Collecting taxes is a necessary function of local government. In Pennsylvania, who does it and how it is done aren’t consistent across government entities. Here’s a primer from IssuesPA.
(April 2005) Tax collection has been a concern among government efficiency advocates for a long time. But it hasn’t registered on the radar screen for mainstream Pennsylvania until recently, when several newspapers in Pennsylvania weighed in with some stories on the issue. To explore the issue of tax collection, IssuesPA put together some background information: Who collects the taxes? What’s good - and what’s not - about the current system? And what’s the future outlook?
So who collects local taxes?
The list of who collects local taxes in Pennsylvania is long and complicated. Almost every municipality has a locally elected tax collector for real estate property taxes. Exceptions are the 56 cities and home rule municipalities that appoint a tax collector. In first class townships, the locally-elected treasurer generally acts as tax collector. The Department of Community and Economic Development counts nearly 2,400 elected tax collectors across the state. Often, these elected municipal tax collectors also collect real estate taxes for the school district and county. A school district with multiple municipalities often will have just as many real estate tax collectors.
However, local governments levy more than just the real estate tax. Collecting Pennsylvania’s second largest local tax source, the earned income tax, involves a different set of collectors. State law gives municipalities and school districts the right to select their own collector for all non-real estate taxes, and they’ve exercised that right in a variety of ways. A diverse group of individuals and organizations collects these taxes, including municipal or school district employees, non- profit joint collection agencies, the local elected real estate tax collectors, private for-profit collectors, or another taxing jurisdiction. There are more than 550 earned income tax collectors.
Initially, it’s the employer who must decipher the complicated local tax system - as an individuals employer generally is the one to figure out the local earned income tax withholding. Multiple rates, multiple tax collectors, and multiple tax bases means a burden on employers - especially small businesses that may not have the staffing capability to meet the local tax obligations.
What works - and what doesn’t - in the current system?
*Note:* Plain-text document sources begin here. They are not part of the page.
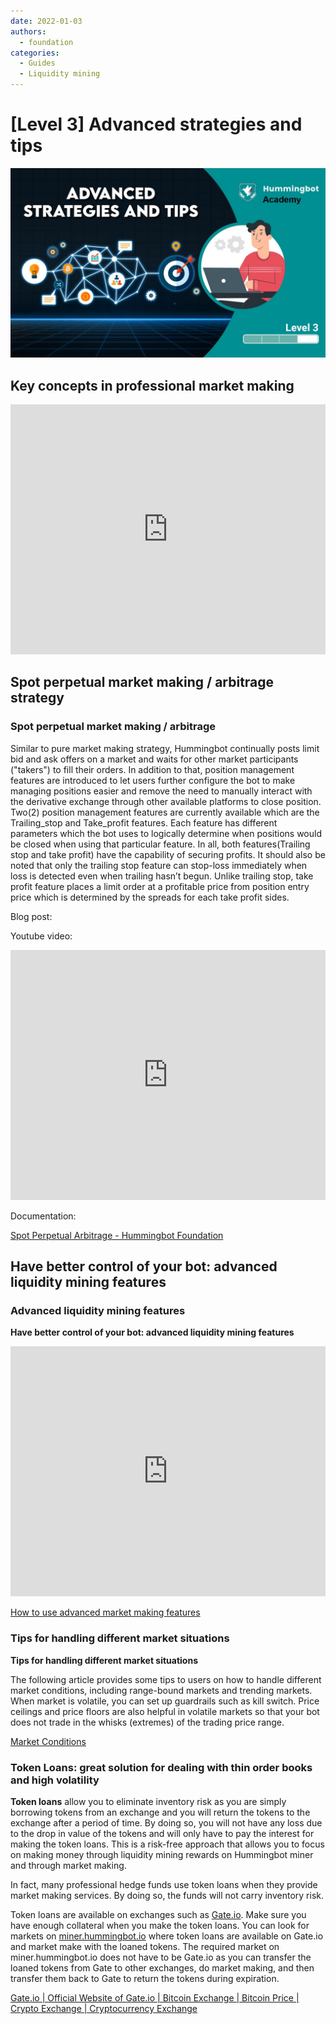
 ```yaml
---
date: 2022-01-03
authors:
  - foundation
categories:
  - Guides
  - Liquidity mining
---
```


# [Level 3] Advanced strategies and tips

![cover](cover.jpg)

## **Key concepts in professional market making**

<iframe style="width:100%; min-height:400px;" src="https://www.youtube.com/embed/T336SGe-mwk" frameborder="0" allow="accelerometer; autoplay; encrypted-media; gyroscope; picture-in-picture" allowfullscreen></iframe>

## **Spot perpetual market making / arbitrage strategy**

### **Spot perpetual market making / arbitrage**

<!-- more -->

Similar to pure market making strategy, Hummingbot continually posts limit bid and ask offers on a market and waits for other market participants ("takers") to fill their orders. In addition to that, position management features are introduced to let users further configure the bot to make managing positions easier and remove the need to manually interact with the derivative exchange through other available platforms to close position. Two(2) position management features are currently available which are the Trailing_stop and Take_profit features. Each feature has different parameters which the bot uses to logically determine when positions would be closed when using that particular feature. In all, both features(Trailing stop and take profit) have the capability of securing profits. It should also be noted that only the trailing stop feature can stop-loss immediately when loss is detected even when trailing hasn’t begun. Unlike trailing stop, take profit feature places a limit order at a profitable price from position entry price which is determined by the spreads for each take profit sides.

Blog post:

Youtube video:


<iframe style="width:100%; min-height:400px;" src="https://www.youtube.com/embed/IclhZWtKiSA" frameborder="0" allow="accelerometer; autoplay; encrypted-media; gyroscope; picture-in-picture" allowfullscreen></iframe>

Documentation:

[Spot Perpetual Arbitrage - Hummingbot Foundation](../../../strategies/spot-perpetual-arbitrage.md)

## **Have better control of your bot: advanced liquidity mining features**

### **Advanced liquidity mining features**


**Have better control of your bot: advanced liquidity mining features**


<iframe style="width:100%; min-height:400px;" src="https://www.youtube.com/embed/SrJqPAhP40w" frameborder="0" allow="accelerometer; autoplay; encrypted-media; gyroscope; picture-in-picture" allowfullscreen></iframe>

[How to use advanced market making features](../2019-11-advanced-market-making/index.md)

### **Tips for handling different market situations**



**Tips for handling different market situations**

The following article provides some tips to users on how to handle different market conditions, including range-bound markets and trending markets. When market is volatile, you can set up guardrails such as kill switch. Price ceilings and price floors are also helpful in volatile markets so that your bot does not trade in the whisks (extremes) of the trading price range.

[Market Conditions](../2022-03-market-conditions/index.md)

### **Token Loans: great solution for dealing with thin order books and high volatility**



**Token loans** allow you to eliminate inventory risk as you are simply borrowing tokens from an exchange and you will return the tokens to the exchange after a period of time. By doing so, you will not have any loss due to the drop in value of the tokens and will only have to pay the interest for making the token loans. This is a risk-free approach that allows you to focus on making money through liquidity mining rewards on Hummingbot miner and through market making.

In fact, many professional hedge funds use token loans when they provide market making services. By doing so, the funds will not carry inventory risk.

Token loans are available on exchanges such as [Gate.io](http://gate.io/?ref=blog.hummingbot.org). Make sure you have enough collateral when you make the token loans. You can look for markets on [miner.hummingbot.io](http://miner.hummingbot.io/?ref=blog.hummingbot.org) where token loans are available on Gate.io and market make with the loaned tokens. The required market on miner.hummingbot.io does not have to be Gate.io as you can transfer the loaned tokens from Gate to other exchanges, do market making, and then transfer them back to Gate to return the tokens during expiration.

[Gate.io | Official Website of Gate.io | Bitcoin Exchange | Bitcoin Price | Crypto Exchange | Cryptocurrency Exchange](https://www.gate.io/cryptoloan/USDT?ch=ann210&ref=blog.hummingbot.org)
A multitude of tax collectors spread across Pennsylvania ensures that taxpayers have easy access, giving ample opportunities to ask questions and resolve differences easily. And if citizens believe their property tax collector performs poorly, they can have their say at the polls every four years.
In addition to the election process, tax collectors may be accountable through audits, although that is more at the discretion of the taxing authorities. Property tax collectors may be audited by the county controller or other tax authority - or the local government may hire an external, independent auditor. Income tax collectors are subject to an independent audit annually. However, because tax collectors are not considered agents of the state, they are not subject to the disclosure requirements of the Right-to-Know Act. Records can be accessed by the public through the taxing authority eventually - but are not required to be accessible directly from the tax collector.
The sheer number of local tax collectors suggests, however, that Pennsylvania’s fragmented approach comes with a hefty price tag. Costs for collecting the earned income tax are documented in an August 2004 report of the Department of Community and Economic Development, Pennsylvania’s Earned Income Tax System. This report says Pennsylvania’s taxing jurisdictions could save $100 million by taking steps to change the system, such as consolidating collection operations, improving withholding procedures and requirements, advancing the distribution of non-resident tax collections, standardizing reporting requirements, revising and standardizing administration and enforcement, defining the tax base more clearly, and providing additional education and training for taxing jurisdictions and tax collectors.
The Pennsylvania Economy League has documented excessive costs in collecting real estate taxes. Its survey of the cost of tax collections a 12-county area in central and eastern Pennsylvania found that taxing authorities in these counties could save nearly $3 million just by lowering the cost of compensation for all tax collectors to the lowest rate reported in the region. Compensation for tax collectors range from .09% to 17.06% of taxes collected. These savings don’t consider any additional reductions that could be achieved through consolidation or other efficiency-related changes.
Are there changes on the horizon?
Changes come hard. Pennsylvania’s system of collecting taxes is deep-rooted, going back centuries in the case of real estate tax collection. Insufficient awareness of the hidden costs of tax collection by most taxpayers, the role tax collectors play in local politics, the strength of the tax collector lobby at the Capitol, and the desire of many locally elected officials to retain tight control over their tax collection agents: all reasons why change is unlikely. The legislature hasn’t seriously considered changing the system and, in fact, made it more complicated and fragmented when it passed Act 72 of 2004, which will use the anticipated receipts from slot machines to provide local tax relief.
Do you get what you pay for from your tax collector? It’s certainly a question worth considering.